┏━━

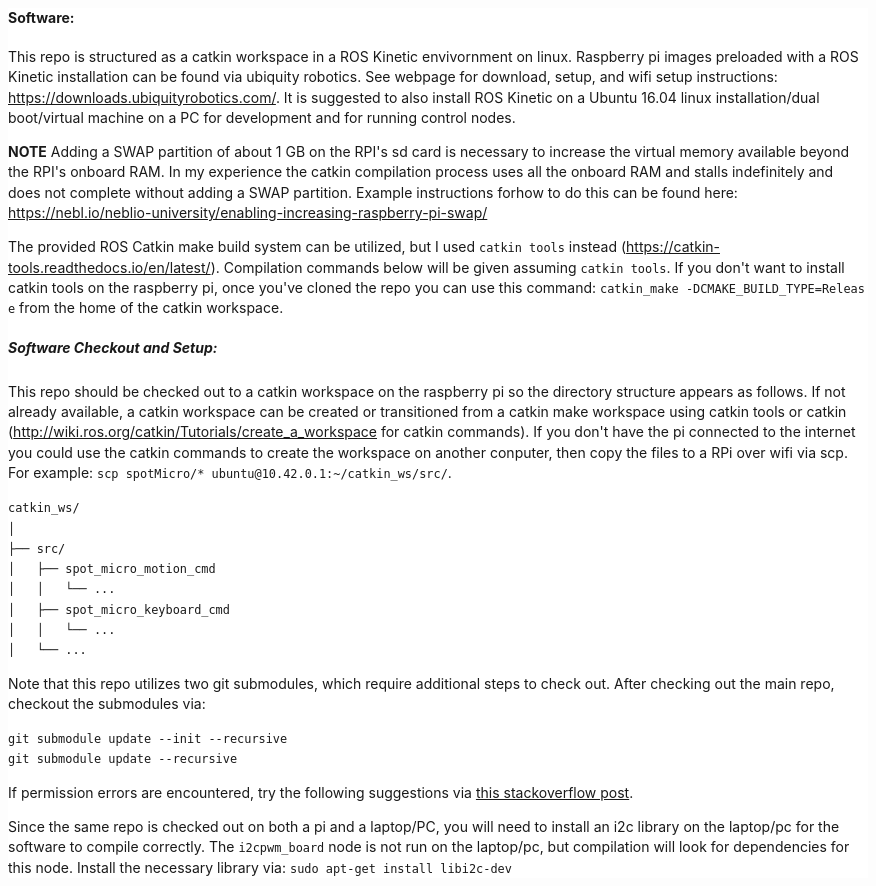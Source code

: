 #### Software:
This repo is structured as a catkin workspace in a ROS Kinetic envivornment on linux. Raspberry pi images preloaded with a ROS Kinetic installation can be found via ubiquity robotics. See webpage for download, setup, and wifi setup instructions: https://downloads.ubiquityrobotics.com/. It is suggested to also install ROS Kinetic on a Ubuntu 16.04 linux installation/dual boot/virtual machine on a PC for development and for running control nodes.

**NOTE**  Adding a SWAP partition of about 1 GB on the RPI's sd card is necessary to increase the virtual memory available beyond the RPI's onboard RAM. In my experience the catkin compilation process uses all the onboard RAM and stalls indefinitely and does not complete without adding a SWAP partition. Example instructions forhow to do this can be found here: https://nebl.io/neblio-university/enabling-increasing-raspberry-pi-swap/ 

The provided ROS Catkin make build system can be utilized, but I used `catkin tools` instead (https://catkin-tools.readthedocs.io/en/latest/). Compilation commands below will be given assuming `catkin tools`. If you don't want to install catkin tools on the raspberry pi, once you've cloned the repo you can use this command: `catkin_make -DCMAKE_BUILD_TYPE=Release` from the home of the catkin workspace.

##### Software Checkout and Setup:

This repo should be checked out to a catkin workspace on the raspberry pi so the directory structure appears as follows. If not already available, a catkin workspace can be created or transitioned from a catkin make workspace using catkin tools or catkin (http://wiki.ros.org/catkin/Tutorials/create_a_workspace for catkin commands). If you don't have the pi connected to the internet you could use the catkin commands to create the workspace on another conputer, then copy the files to a RPi over wifi via scp. For example: `scp spotMicro/* ubuntu@10.42.0.1:~/catkin_ws/src/`.

```
catkin_ws/
│
├── src/
│   ├── spot_micro_motion_cmd
│   │   └── ...
│   ├── spot_micro_keyboard_cmd
│   │   └── ...  
│   └── ...
```

Note that this repo utilizes two git submodules, which require additional steps to check out. After checking out the main repo, checkout the submodules via:

```
git submodule update --init --recursive
git submodule update --recursive
```

If permission errors are encountered, try the following suggestions via [this stackoverflow post](https://stackoverflow.com/questions/8197089/fatal-error-when-updating-submodule-using-git).

Since the same repo is checked out on both a pi and a laptop/PC, you will need to install an i2c library on the laptop/pc for the software to compile correctly. The `i2cpwm_board` node is not run on the laptop/pc, but compilation will look for dependencies for this node. Install the necessary library via:
`sudo apt-get install libi2c-dev`

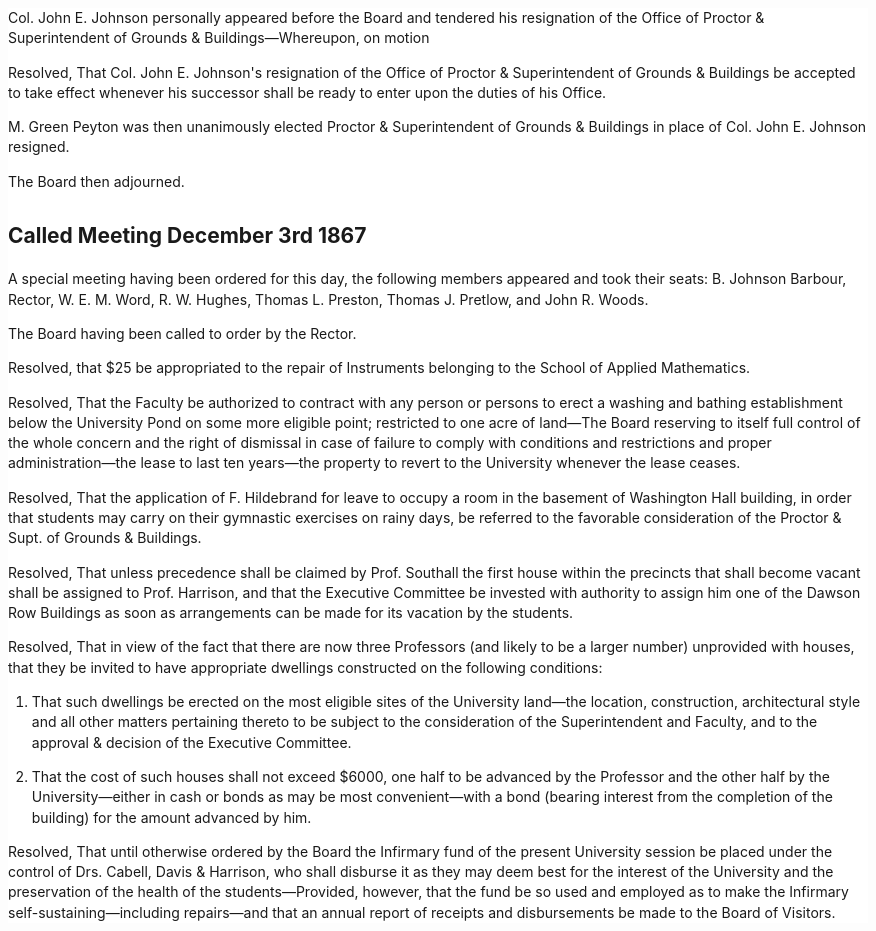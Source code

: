 Col. John E. Johnson personally appeared before the Board and tendered his resignation of the Office of Proctor & Superintendent of Grounds & Buildings—Whereupon, on motion

Resolved, That Col. John E. Johnson's resignation of the Office of Proctor & Superintendent of Grounds & Buildings be accepted to take effect whenever his successor shall be ready to enter upon the duties of his Office.

M. Green Peyton was then unanimously elected Proctor & Superintendent of Grounds & Buildings in place of Col. John E. Johnson resigned.

The Board then adjourned.

## Called Meeting December 3rd 1867

A special meeting having been ordered for this day, the following members appeared and took their seats: B. Johnson Barbour, Rector, W. E. M. Word, R. W. Hughes, Thomas L. Preston, Thomas J. Pretlow, and John R. Woods.

The Board having been called to order by the Rector.

Resolved, that $25 be appropriated to the repair of Instruments belonging to the School of Applied Mathematics.

Resolved, That the Faculty be authorized to contract with any person or persons to erect a washing and bathing establishment below the University Pond on some more eligible point; restricted to one acre of land—The Board reserving to itself full control of the whole concern and the right of dismissal in case of failure to comply with conditions and restrictions and proper administration—the lease to last ten years—the property to revert to the University whenever the lease ceases.

Resolved, That the application of F. Hildebrand for leave to occupy a room in the basement of Washington Hall building, in order that students may carry on their gymnastic exercises on rainy days, be referred to the favorable consideration of the Proctor & Supt. of Grounds & Buildings.

Resolved, That unless precedence shall be claimed by Prof. Southall the first house within the precincts that shall become vacant shall be assigned to Prof. Harrison, and that the Executive Committee be invested with authority to assign him one of the Dawson Row Buildings as soon as arrangements can be made for its vacation by the students.

Resolved, That in view of the fact that there are now three Professors (and likely to be a larger number) unprovided with houses, that they be invited to have appropriate dwellings constructed on the following conditions:

1. That such dwellings be erected on the most eligible sites of the University land—the location, construction, architectural style and all other matters pertaining thereto to be subject to the consideration of the Superintendent and Faculty, and to the approval & decision of the Executive Committee.

2. That the cost of such houses shall not exceed $6000, one half to be advanced by the Professor and the other half by the University—either in cash or bonds as may be most convenient—with a bond (bearing interest from the completion of the building) for the amount advanced by him.

Resolved, That until otherwise ordered by the Board the Infirmary fund of the present University session be placed under the control of Drs. Cabell, Davis & Harrison, who shall disburse it as they may deem best for the interest of the University and the preservation of the health of the students—Provided, however, that the fund be so used and employed as to make the Infirmary self-sustaining—including repairs—and that an annual report of receipts and disbursements be made to the Board of Visitors.
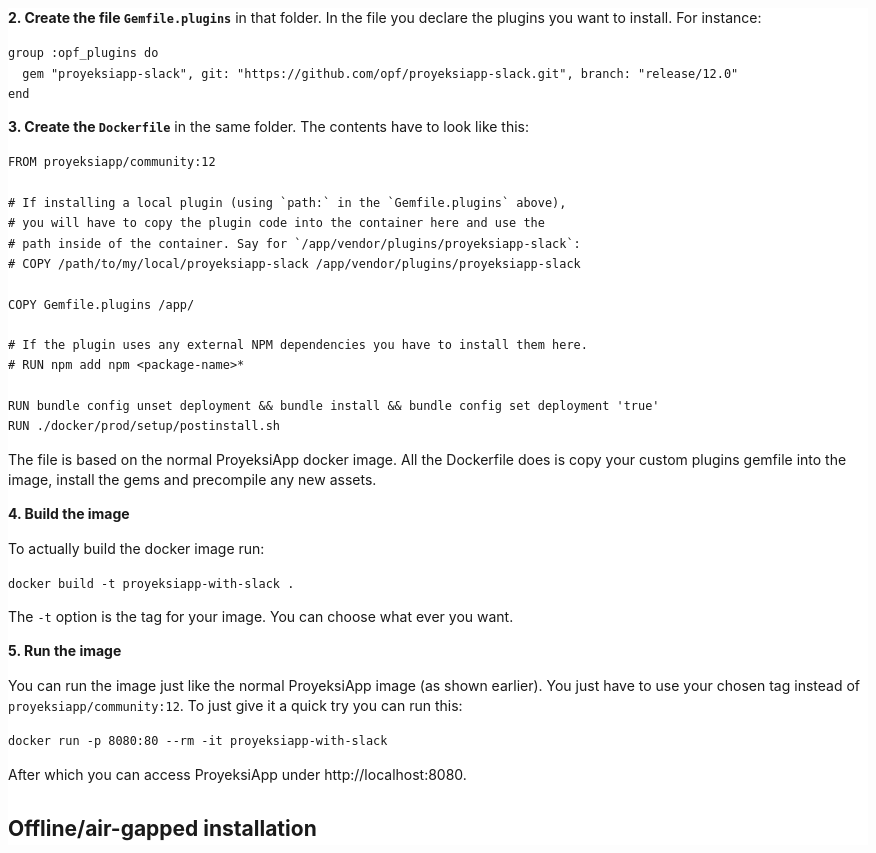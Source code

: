 **2. Create the file `Gemfile.plugins`** in that folder. In the file you declare the plugins you want to install.
For instance:

```
group :opf_plugins do
  gem "proyeksiapp-slack", git: "https://github.com/opf/proyeksiapp-slack.git", branch: "release/12.0"
end
```

**3. Create the `Dockerfile`** in the same folder. The contents have to look like this:

```
FROM proyeksiapp/community:12

# If installing a local plugin (using `path:` in the `Gemfile.plugins` above),
# you will have to copy the plugin code into the container here and use the
# path inside of the container. Say for `/app/vendor/plugins/proyeksiapp-slack`:
# COPY /path/to/my/local/proyeksiapp-slack /app/vendor/plugins/proyeksiapp-slack

COPY Gemfile.plugins /app/

# If the plugin uses any external NPM dependencies you have to install them here.
# RUN npm add npm <package-name>*

RUN bundle config unset deployment && bundle install && bundle config set deployment 'true'
RUN ./docker/prod/setup/postinstall.sh
```

The file is based on the normal ProyeksiApp docker image.
All the Dockerfile does is copy your custom plugins gemfile into the image, install the gems and precompile any new assets.

**4. Build the image**

To actually build the docker image run:

```
docker build -t proyeksiapp-with-slack .
```

The `-t` option is the tag for your image. You can choose what ever you want.

**5. Run the image**

You can run the image just like the normal ProyeksiApp image (as shown earlier).
You just have to use your chosen tag instead of `proyeksiapp/community:12`.
To just give it a quick try you can run this:

```
docker run -p 8080:80 --rm -it proyeksiapp-with-slack
```

After which you can access ProyeksiApp under http://localhost:8080.

## Offline/air-gapped installation
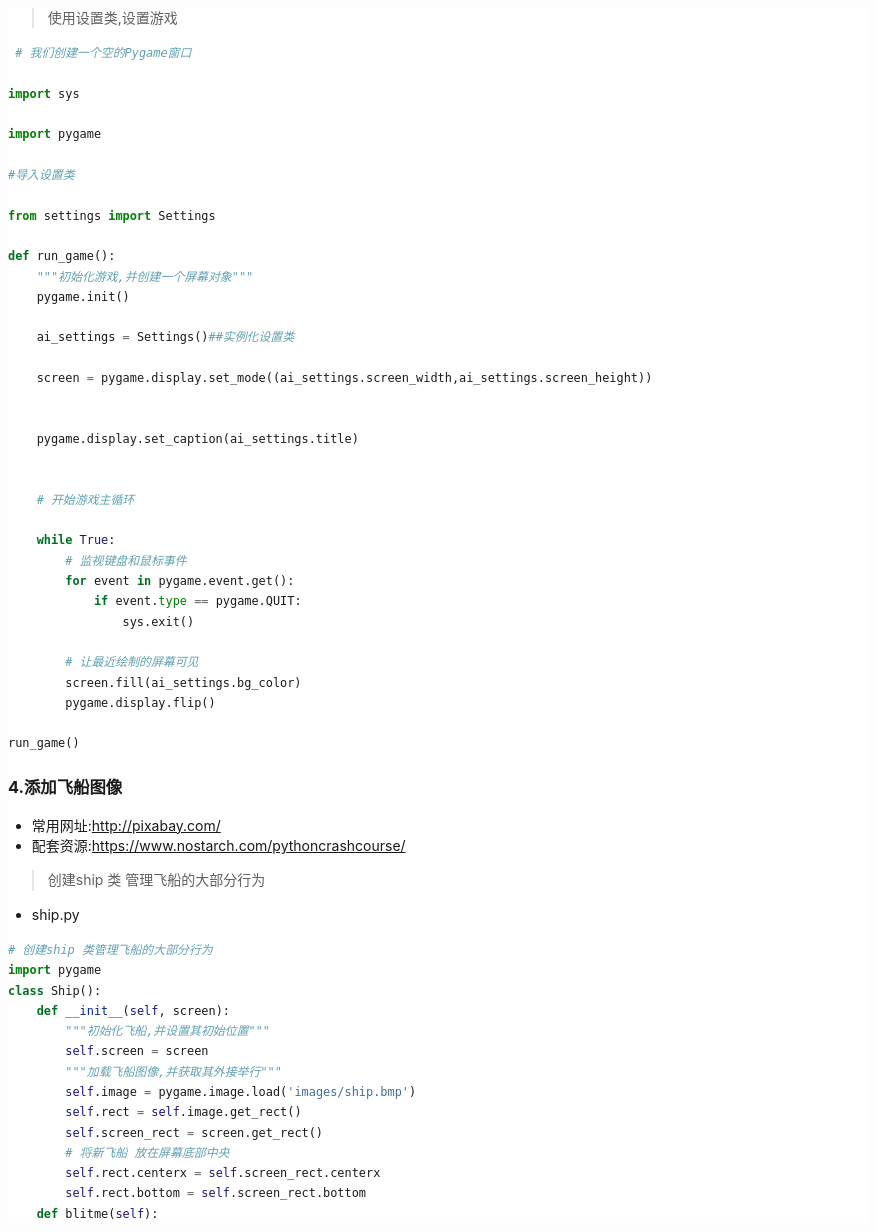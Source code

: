 


> 使用设置类,设置游戏

```python 
 # 我们创建一个空的Pygame窗口

import sys

import pygame

#导入设置类

from settings import Settings

def run_game():
    """初始化游戏,并创建一个屏幕对象"""
    pygame.init()

    ai_settings = Settings()##实例化设置类

    screen = pygame.display.set_mode((ai_settings.screen_width,ai_settings.screen_height))


    pygame.display.set_caption(ai_settings.title)

    
    # 开始游戏主循环

    while True:
        # 监视键盘和鼠标事件
        for event in pygame.event.get():
            if event.type == pygame.QUIT:
                sys.exit()

        # 让最近绘制的屏幕可见
        screen.fill(ai_settings.bg_color)
        pygame.display.flip()

run_game()
```
 


### 4.添加飞船图像
- 常用网址:http://pixabay.com/
- 配套资源:https://www.nostarch.com/pythoncrashcourse/

> 创建ship 类 管理飞船的大部分行为

-  ship.py

```python
# 创建ship 类管理飞船的大部分行为
import pygame
class Ship():
    def __init__(self, screen):
        """初始化飞船,并设置其初始位置"""
        self.screen = screen
        """加载飞船图像,并获取其外接举行"""
        self.image = pygame.image.load('images/ship.bmp')
        self.rect = self.image.get_rect()
        self.screen_rect = screen.get_rect()
        # 将新飞船 放在屏幕底部中央
        self.rect.centerx = self.screen_rect.centerx
        self.rect.bottom = self.screen_rect.bottom
    def blitme(self):
```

┗━━

ASSIGNMENT
Retype the records above line for line and exactly, omitting their pictures.

FINAL ANSWER
Source code

: #### Software:
This repo is structured as a catkin workspace in a ROS Kinetic envivornment on linux. Raspberry pi images preloaded with a ROS Kinetic installation can be found via ubiquity robotics. See webpage for download, setup, and wifi setup instructions: https://downloads.ubiquityrobotics.com/. It is suggested to also install ROS Kinetic on a Ubuntu 16.04 linux installation/dual boot/virtual machine on a PC for development and for running control nodes.

**NOTE**  Adding a SWAP partition of about 1 GB on the RPI's sd card is necessary to increase the virtual memory available beyond the RPI's onboard RAM. In my experience the catkin compilation process uses all the onboard RAM and stalls indefinitely and does not complete without adding a SWAP partition. Example instructions forhow to do this can be found here: https://nebl.io/neblio-university/enabling-increasing-raspberry-pi-swap/ 

The provided ROS Catkin make build system can be utilized, but I used `catkin tools` instead (https://catkin-tools.readthedocs.io/en/latest/). Compilation commands below will be given assuming `catkin tools`. If you don't want to install catkin tools on the raspberry pi, once you've cloned the repo you can use this command: `catkin_make -DCMAKE_BUILD_TYPE=Release` from the home of the catkin workspace.

##### Software Checkout and Setup:

This repo should be checked out to a catkin workspace on the raspberry pi so the directory structure appears as follows. If not already available, a catkin workspace can be created or transitioned from a catkin make workspace using catkin tools or catkin (http://wiki.ros.org/catkin/Tutorials/create_a_workspace for catkin commands). If you don't have the pi connected to the internet you could use the catkin commands to create the workspace on another conputer, then copy the files to a RPi over wifi via scp. For example: `scp spotMicro/* ubuntu@10.42.0.1:~/catkin_ws/src/`.

```
catkin_ws/
│
├── src/
│   ├── spot_micro_motion_cmd
│   │   └── ...
│   ├── spot_micro_keyboard_cmd
│   │   └── ...  
│   └── ...
```

Note that this repo utilizes two git submodules, which require additional steps to check out. After checking out the main repo, checkout the submodules via:

```
git submodule update --init --recursive
git submodule update --recursive
```

If permission errors are encountered, try the following suggestions via [this stackoverflow post](https://stackoverflow.com/questions/8197089/fatal-error-when-updating-submodule-using-git).

Since the same repo is checked out on both a pi and a laptop/PC, you will need to install an i2c library on the laptop/pc for the software to compile correctly. The `i2cpwm_board` node is not run on the laptop/pc, but compilation will look for dependencies for this node. Install the necessary library via:
`sudo apt-get install libi2c-dev`

Source code

: Col. John E. Johnson personally appeared before the Board and tendered his resignation of the Office of Proctor & Superintendent of Grounds & Buildings—Whereupon, on motion

Resolved, That Col. John E. Johnson's resignation of the Office of Proctor & Superintendent of Grounds & Buildings be accepted to take effect whenever his successor shall be ready to enter upon the duties of his Office.

M. Green Peyton was then unanimously elected Proctor & Superintendent of Grounds & Buildings in place of Col. John E. Johnson resigned.

The Board then adjourned.

## Called Meeting December 3rd 1867

A special meeting having been ordered for this day, the following members appeared and took their seats: B. Johnson Barbour, Rector, W. E. M. Word, R. W. Hughes, Thomas L. Preston, Thomas J. Pretlow, and John R. Woods.

The Board having been called to order by the Rector.

Resolved, that $25 be appropriated to the repair of Instruments belonging to the School of Applied Mathematics.

Resolved, That the Faculty be authorized to contract with any person or persons to erect a washing and bathing establishment below the University Pond on some more eligible point; restricted to one acre of land—The Board reserving to itself full control of the whole concern and the right of dismissal in case of failure to comply with conditions and restrictions and proper administration—the lease to last ten years—the property to revert to the University whenever the lease ceases.

Resolved, That the application of F. Hildebrand for leave to occupy a room in the basement of Washington Hall building, in order that students may carry on their gymnastic exercises on rainy days, be referred to the favorable consideration of the Proctor & Supt. of Grounds & Buildings.

Resolved, That unless precedence shall be claimed by Prof. Southall the first house within the precincts that shall become vacant shall be assigned to Prof. Harrison, and that the Executive Committee be invested with authority to assign him one of the Dawson Row Buildings as soon as arrangements can be made for its vacation by the students.

Resolved, That in view of the fact that there are now three Professors (and likely to be a larger number) unprovided with houses, that they be invited to have appropriate dwellings constructed on the following conditions:

1. That such dwellings be erected on the most eligible sites of the University land—the location, construction, architectural style and all other matters pertaining thereto to be subject to the consideration of the Superintendent and Faculty, and to the approval & decision of the Executive Committee.

2. That the cost of such houses shall not exceed $6000, one half to be advanced by the Professor and the other half by the University—either in cash or bonds as may be most convenient—with a bond (bearing interest from the completion of the building) for the amount advanced by him.

Resolved, That until otherwise ordered by the Board the Infirmary fund of the present University session be placed under the control of Drs. Cabell, Davis & Harrison, who shall disburse it as they may deem best for the interest of the University and the preservation of the health of the students—Provided, however, that the fund be so used and employed as to make the Infirmary self-sustaining—including repairs—and that an annual report of receipts and disbursements be made to the Board of Visitors.
Source code

: **2. Create the file `Gemfile.plugins`** in that folder. In the file you declare the plugins you want to install.
For instance:

```
group :opf_plugins do
  gem "proyeksiapp-slack", git: "https://github.com/opf/proyeksiapp-slack.git", branch: "release/12.0"
end
```

**3. Create the `Dockerfile`** in the same folder. The contents have to look like this:

```
FROM proyeksiapp/community:12

# If installing a local plugin (using `path:` in the `Gemfile.plugins` above),
# you will have to copy the plugin code into the container here and use the
# path inside of the container. Say for `/app/vendor/plugins/proyeksiapp-slack`:
# COPY /path/to/my/local/proyeksiapp-slack /app/vendor/plugins/proyeksiapp-slack

COPY Gemfile.plugins /app/

# If the plugin uses any external NPM dependencies you have to install them here.
# RUN npm add npm <package-name>*

RUN bundle config unset deployment && bundle install && bundle config set deployment 'true'
RUN ./docker/prod/setup/postinstall.sh
```

The file is based on the normal ProyeksiApp docker image.
All the Dockerfile does is copy your custom plugins gemfile into the image, install the gems and precompile any new assets.

**4. Build the image**

To actually build the docker image run:

```
docker build -t proyeksiapp-with-slack .
```

The `-t` option is the tag for your image. You can choose what ever you want.

**5. Run the image**

You can run the image just like the normal ProyeksiApp image (as shown earlier).
You just have to use your chosen tag instead of `proyeksiapp/community:12`.
To just give it a quick try you can run this:

```
docker run -p 8080:80 --rm -it proyeksiapp-with-slack
```

After which you can access ProyeksiApp under http://localhost:8080.

## Offline/air-gapped installation
Source code

: 


> 使用设置类,设置游戏

```python 
 # 我们创建一个空的Pygame窗口

import sys

import pygame

#导入设置类

from settings import Settings

def run_game():
    """初始化游戏,并创建一个屏幕对象"""
    pygame.init()

    ai_settings = Settings()##实例化设置类

    screen = pygame.display.set_mode((ai_settings.screen_width,ai_settings.screen_height))


    pygame.display.set_caption(ai_settings.title)

    
    # 开始游戏主循环

    while True:
        # 监视键盘和鼠标事件
        for event in pygame.event.get():
            if event.type == pygame.QUIT:
                sys.exit()

        # 让最近绘制的屏幕可见
        screen.fill(ai_settings.bg_color)
        pygame.display.flip()

run_game()
```
 


### 4.添加飞船图像
- 常用网址:http://pixabay.com/
- 配套资源:https://www.nostarch.com/pythoncrashcourse/

> 创建ship 类 管理飞船的大部分行为

-  ship.py

```python
# 创建ship 类管理飞船的大部分行为
import pygame
class Ship():
    def __init__(self, screen):
        """初始化飞船,并设置其初始位置"""
        self.screen = screen
        """加载飞船图像,并获取其外接举行"""
        self.image = pygame.image.load('images/ship.bmp')
        self.rect = self.image.get_rect()
        self.screen_rect = screen.get_rect()
        # 将新飞船 放在屏幕底部中央
        self.rect.centerx = self.screen_rect.centerx
        self.rect.bottom = self.screen_rect.bottom
    def blitme(self):
```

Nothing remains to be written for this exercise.